__DATASET__.
┌────────
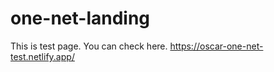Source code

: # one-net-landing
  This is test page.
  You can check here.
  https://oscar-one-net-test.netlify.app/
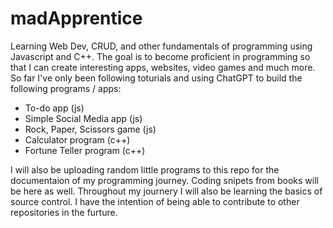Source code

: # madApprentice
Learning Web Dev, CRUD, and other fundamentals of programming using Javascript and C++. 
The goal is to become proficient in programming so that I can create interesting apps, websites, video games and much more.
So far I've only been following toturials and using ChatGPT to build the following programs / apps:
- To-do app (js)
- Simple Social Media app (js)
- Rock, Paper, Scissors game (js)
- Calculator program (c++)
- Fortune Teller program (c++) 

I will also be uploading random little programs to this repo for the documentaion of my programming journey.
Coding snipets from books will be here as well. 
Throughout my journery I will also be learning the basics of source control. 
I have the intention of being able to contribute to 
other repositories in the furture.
└────────
┌────────
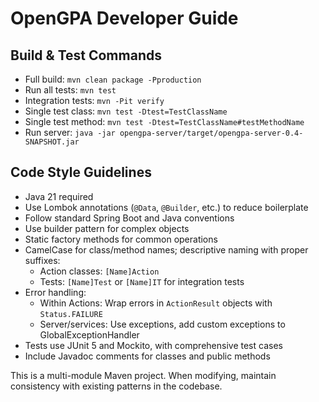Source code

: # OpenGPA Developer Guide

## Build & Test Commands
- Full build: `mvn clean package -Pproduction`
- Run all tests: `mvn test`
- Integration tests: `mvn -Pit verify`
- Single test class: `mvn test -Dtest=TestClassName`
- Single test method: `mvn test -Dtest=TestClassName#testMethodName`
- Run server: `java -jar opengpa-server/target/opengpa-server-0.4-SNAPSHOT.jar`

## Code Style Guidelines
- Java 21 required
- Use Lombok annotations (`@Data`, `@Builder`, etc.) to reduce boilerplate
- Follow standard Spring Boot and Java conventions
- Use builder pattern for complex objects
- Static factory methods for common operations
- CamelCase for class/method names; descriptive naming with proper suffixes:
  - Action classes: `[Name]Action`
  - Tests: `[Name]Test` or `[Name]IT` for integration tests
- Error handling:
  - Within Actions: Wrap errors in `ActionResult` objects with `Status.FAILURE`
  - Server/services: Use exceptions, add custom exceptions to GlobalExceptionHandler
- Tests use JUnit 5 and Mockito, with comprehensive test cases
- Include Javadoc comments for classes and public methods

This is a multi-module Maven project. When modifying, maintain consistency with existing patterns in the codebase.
└────────
What the answer needs is every line from the data above with "methods" in it.

- Static factory methods for common operations
- Include Javadoc comments for classes and public methods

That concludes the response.